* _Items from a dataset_
+++

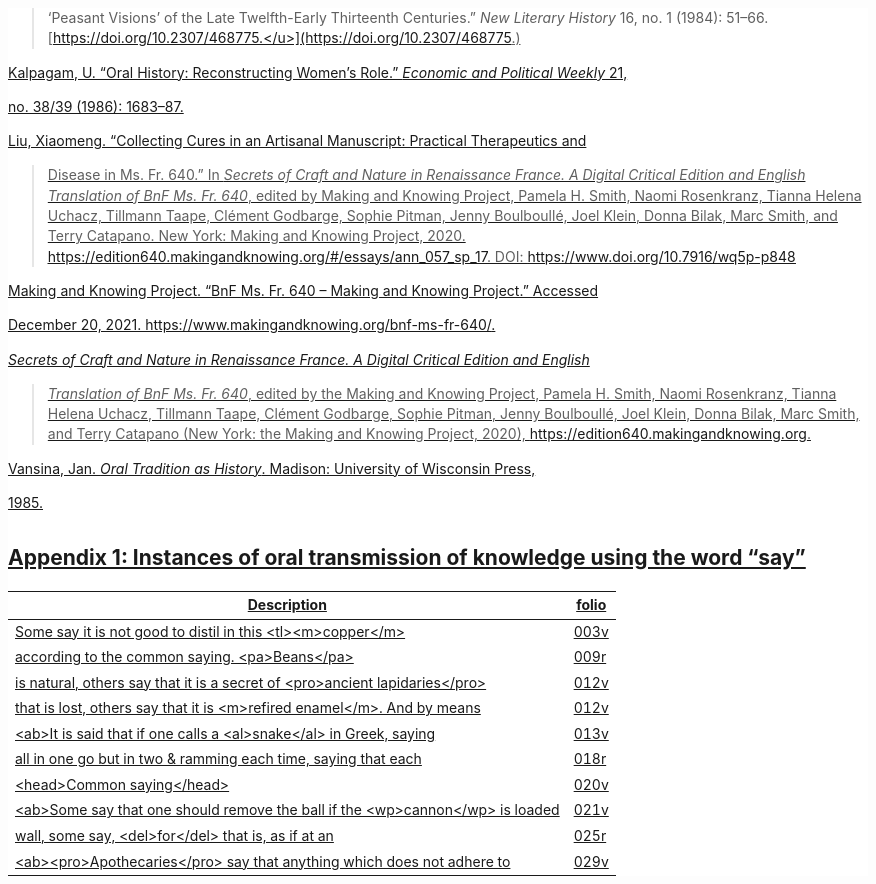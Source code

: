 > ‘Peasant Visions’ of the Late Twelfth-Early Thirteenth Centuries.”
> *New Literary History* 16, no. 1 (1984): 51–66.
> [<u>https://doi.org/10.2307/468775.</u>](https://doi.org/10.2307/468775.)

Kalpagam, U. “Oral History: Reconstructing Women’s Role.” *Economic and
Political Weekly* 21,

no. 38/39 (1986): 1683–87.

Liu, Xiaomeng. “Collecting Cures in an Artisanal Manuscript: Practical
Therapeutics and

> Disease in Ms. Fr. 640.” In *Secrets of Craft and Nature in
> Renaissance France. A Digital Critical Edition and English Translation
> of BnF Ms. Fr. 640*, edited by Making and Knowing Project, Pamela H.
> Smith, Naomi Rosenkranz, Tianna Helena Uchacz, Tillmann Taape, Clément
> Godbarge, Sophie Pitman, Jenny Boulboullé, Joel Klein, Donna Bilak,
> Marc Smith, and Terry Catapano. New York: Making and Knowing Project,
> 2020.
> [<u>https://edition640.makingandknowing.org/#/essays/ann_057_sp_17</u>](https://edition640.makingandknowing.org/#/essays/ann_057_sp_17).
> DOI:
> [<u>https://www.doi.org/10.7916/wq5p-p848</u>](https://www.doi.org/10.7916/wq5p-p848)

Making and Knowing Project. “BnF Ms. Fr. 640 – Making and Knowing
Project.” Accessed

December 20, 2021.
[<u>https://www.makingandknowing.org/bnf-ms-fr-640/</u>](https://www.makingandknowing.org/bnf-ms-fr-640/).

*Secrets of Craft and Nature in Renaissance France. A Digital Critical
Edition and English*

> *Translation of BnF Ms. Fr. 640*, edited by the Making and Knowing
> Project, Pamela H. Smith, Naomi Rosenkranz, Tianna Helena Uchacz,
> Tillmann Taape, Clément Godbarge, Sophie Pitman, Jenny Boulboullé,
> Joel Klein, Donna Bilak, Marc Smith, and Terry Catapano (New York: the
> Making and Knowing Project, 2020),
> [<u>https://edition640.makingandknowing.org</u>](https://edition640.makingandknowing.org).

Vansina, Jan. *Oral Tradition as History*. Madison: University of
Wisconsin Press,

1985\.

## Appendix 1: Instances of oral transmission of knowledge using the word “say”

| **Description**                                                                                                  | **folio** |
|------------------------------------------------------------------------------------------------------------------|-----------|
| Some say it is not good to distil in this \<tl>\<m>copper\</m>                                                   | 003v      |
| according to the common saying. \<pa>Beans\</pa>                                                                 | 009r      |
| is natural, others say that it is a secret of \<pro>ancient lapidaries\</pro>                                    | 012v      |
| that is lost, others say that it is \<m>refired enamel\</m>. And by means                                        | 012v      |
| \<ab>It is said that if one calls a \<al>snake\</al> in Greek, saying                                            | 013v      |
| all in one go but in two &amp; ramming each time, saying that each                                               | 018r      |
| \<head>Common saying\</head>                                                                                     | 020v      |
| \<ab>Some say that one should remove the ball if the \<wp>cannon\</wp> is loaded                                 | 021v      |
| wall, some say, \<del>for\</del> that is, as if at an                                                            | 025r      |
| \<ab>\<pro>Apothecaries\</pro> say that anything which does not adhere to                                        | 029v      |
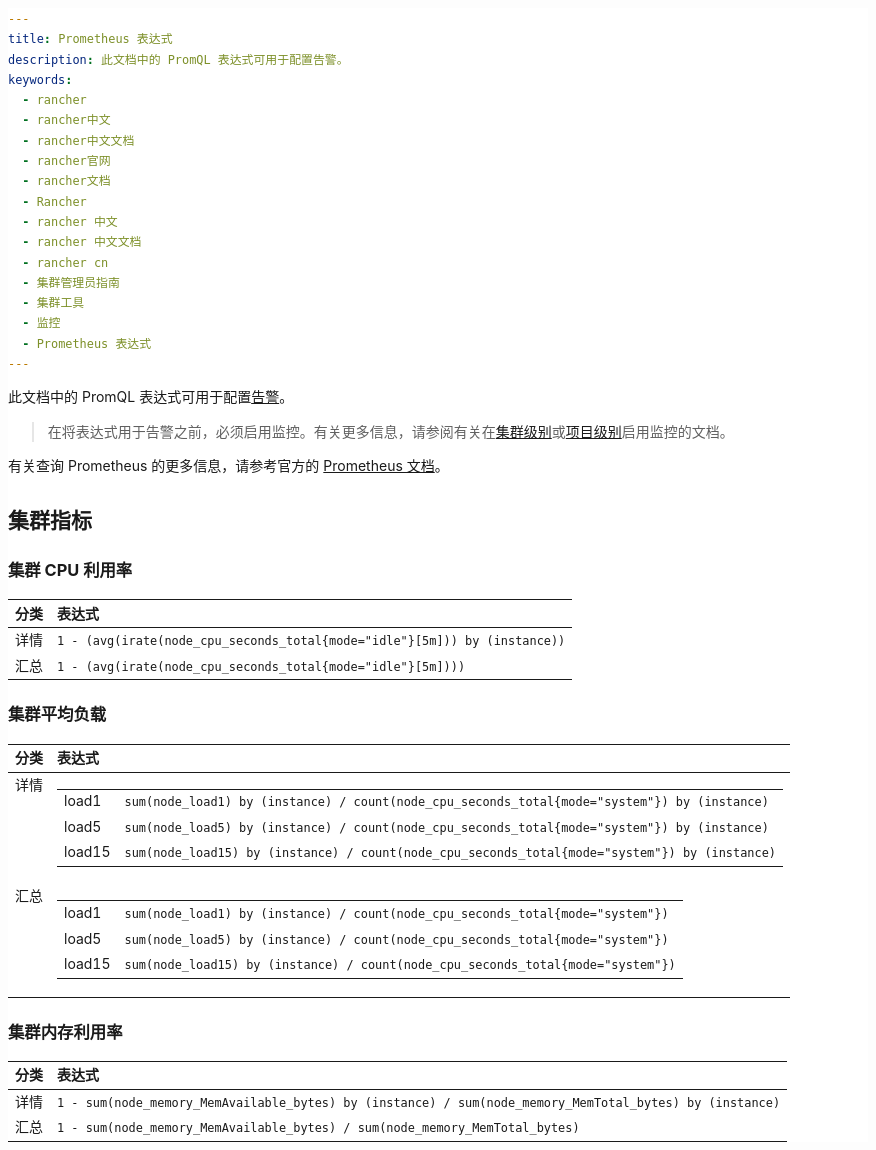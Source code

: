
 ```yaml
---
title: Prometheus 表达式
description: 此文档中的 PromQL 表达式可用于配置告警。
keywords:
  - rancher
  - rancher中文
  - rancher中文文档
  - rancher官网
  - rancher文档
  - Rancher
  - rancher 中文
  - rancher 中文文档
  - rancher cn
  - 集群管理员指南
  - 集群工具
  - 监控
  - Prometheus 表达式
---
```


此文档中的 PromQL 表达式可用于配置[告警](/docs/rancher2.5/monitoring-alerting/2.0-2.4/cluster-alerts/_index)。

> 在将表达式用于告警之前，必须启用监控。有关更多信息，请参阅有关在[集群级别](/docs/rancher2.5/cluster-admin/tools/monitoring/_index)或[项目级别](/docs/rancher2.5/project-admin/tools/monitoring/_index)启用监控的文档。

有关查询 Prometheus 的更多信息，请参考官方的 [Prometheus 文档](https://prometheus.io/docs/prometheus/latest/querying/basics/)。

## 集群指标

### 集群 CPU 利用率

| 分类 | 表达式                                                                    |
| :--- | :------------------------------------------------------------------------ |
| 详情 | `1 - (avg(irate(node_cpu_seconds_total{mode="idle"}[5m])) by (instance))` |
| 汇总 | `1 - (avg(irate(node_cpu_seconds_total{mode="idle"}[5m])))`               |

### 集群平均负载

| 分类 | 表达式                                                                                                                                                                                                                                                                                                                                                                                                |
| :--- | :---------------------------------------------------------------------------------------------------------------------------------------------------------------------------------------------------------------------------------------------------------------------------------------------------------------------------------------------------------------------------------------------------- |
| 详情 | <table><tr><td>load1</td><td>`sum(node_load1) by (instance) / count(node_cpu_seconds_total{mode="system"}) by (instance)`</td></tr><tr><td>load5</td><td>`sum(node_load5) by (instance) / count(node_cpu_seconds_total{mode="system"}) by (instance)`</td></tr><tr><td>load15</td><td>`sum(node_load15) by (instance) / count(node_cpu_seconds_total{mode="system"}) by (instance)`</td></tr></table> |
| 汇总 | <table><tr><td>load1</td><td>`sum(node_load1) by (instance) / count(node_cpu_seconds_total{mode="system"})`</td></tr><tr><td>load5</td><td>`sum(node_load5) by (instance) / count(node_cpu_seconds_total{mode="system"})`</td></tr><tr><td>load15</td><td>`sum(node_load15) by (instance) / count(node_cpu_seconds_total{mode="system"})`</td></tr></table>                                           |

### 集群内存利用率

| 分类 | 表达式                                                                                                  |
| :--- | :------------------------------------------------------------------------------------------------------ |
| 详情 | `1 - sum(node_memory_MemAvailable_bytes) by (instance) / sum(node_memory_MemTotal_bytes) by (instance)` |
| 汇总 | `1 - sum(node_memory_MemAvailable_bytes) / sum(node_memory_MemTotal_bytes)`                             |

+++

* _What is expected_
The lines from the start of the records above through the line that holds "Uchacz, Tillmann Taape, Clément" are to be copied exactly, both ends included, and no pictures are to be copied.

* _Written response_
Source code

: > ‘Peasant Visions’ of the Late Twelfth-Early Thirteenth Centuries.”
> *New Literary History* 16, no. 1 (1984): 51–66.
> [<u>https://doi.org/10.2307/468775.</u>](https://doi.org/10.2307/468775.)

Kalpagam, U. “Oral History: Reconstructing Women’s Role.” *Economic and
Political Weekly* 21,

no. 38/39 (1986): 1683–87.

Liu, Xiaomeng. “Collecting Cures in an Artisanal Manuscript: Practical
Therapeutics and

> Disease in Ms. Fr. 640.” In *Secrets of Craft and Nature in
> Renaissance France. A Digital Critical Edition and English Translation
> of BnF Ms. Fr. 640*, edited by Making and Knowing Project, Pamela H.
> Smith, Naomi Rosenkranz, Tianna Helena Uchacz, Tillmann Taape, Clément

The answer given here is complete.